Data shown –
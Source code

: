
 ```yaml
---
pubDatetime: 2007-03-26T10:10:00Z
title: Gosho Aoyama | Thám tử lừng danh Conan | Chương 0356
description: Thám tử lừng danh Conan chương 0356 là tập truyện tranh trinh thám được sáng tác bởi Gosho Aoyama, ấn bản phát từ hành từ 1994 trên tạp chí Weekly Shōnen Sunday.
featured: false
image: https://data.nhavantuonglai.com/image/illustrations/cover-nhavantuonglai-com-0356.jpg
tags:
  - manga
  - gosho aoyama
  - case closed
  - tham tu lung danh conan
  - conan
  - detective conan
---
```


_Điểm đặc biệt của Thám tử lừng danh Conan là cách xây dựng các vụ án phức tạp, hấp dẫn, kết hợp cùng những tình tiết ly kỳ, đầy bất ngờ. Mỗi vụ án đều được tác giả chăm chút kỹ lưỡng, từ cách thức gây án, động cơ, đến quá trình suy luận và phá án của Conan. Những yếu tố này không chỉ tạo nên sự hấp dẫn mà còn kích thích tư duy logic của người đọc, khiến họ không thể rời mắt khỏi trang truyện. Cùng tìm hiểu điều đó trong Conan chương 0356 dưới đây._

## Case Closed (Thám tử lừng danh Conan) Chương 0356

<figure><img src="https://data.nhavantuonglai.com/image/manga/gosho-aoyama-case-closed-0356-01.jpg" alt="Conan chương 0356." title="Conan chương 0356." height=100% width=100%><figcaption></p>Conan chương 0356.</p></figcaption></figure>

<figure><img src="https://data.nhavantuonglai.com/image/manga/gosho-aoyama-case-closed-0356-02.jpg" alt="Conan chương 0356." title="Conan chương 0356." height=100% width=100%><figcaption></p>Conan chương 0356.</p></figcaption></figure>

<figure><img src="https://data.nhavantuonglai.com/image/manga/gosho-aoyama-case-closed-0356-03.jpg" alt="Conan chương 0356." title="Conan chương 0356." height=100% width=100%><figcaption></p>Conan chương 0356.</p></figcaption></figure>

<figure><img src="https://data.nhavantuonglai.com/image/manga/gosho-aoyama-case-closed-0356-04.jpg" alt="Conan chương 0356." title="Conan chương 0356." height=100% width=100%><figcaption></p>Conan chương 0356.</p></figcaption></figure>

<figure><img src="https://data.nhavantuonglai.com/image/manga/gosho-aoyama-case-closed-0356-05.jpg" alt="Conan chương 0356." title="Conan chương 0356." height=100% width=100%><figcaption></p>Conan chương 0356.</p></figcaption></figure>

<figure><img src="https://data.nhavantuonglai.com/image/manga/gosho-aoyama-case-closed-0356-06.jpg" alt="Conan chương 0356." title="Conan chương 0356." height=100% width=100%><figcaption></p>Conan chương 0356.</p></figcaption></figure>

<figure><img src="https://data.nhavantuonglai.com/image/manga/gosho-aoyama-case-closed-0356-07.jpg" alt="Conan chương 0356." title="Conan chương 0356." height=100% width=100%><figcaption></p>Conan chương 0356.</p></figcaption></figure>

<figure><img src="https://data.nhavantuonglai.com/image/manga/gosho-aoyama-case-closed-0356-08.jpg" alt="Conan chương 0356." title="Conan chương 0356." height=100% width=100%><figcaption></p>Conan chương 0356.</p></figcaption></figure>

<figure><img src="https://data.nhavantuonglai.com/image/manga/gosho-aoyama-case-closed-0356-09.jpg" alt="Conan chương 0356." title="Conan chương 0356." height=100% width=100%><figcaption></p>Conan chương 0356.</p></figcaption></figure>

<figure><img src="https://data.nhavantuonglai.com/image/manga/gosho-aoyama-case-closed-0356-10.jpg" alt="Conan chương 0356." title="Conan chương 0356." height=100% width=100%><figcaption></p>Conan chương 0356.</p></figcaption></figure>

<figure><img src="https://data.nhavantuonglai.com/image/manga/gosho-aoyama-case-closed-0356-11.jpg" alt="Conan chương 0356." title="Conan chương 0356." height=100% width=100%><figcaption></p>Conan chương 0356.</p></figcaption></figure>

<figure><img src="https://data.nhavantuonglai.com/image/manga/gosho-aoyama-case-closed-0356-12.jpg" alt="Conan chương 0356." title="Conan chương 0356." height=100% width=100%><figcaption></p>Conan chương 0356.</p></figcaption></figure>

Try it –
What lines in the records above include the string "Thám"? Copy each one.

Task output –
title: Gosho Aoyama | Thám tử lừng danh Conan | Chương 0356
description: Thám tử lừng danh Conan chương 0356 là tập truyện tranh trinh thám được sáng tác bởi Gosho Aoyama, ấn bản phát từ hành từ 1994 trên tạp chí Weekly Shōnen Sunday.
_Điểm đặc biệt của Thám tử lừng danh Conan là cách xây dựng các vụ án phức tạp, hấp dẫn, kết hợp cùng những tình tiết ly kỳ, đầy bất ngờ. Mỗi vụ án đều được tác giả chăm chút kỹ lưỡng, từ cách thức gây án, động cơ, đến quá trình suy luận và phá án của Conan. Những yếu tố này không chỉ tạo nên sự hấp dẫn mà còn kích thích tư duy logic của người đọc, khiến họ không thể rời mắt khỏi trang truyện. Cùng tìm hiểu điều đó trong Conan chương 0356 dưới đây._
## Case Closed (Thám tử lừng danh Conan) Chương 0356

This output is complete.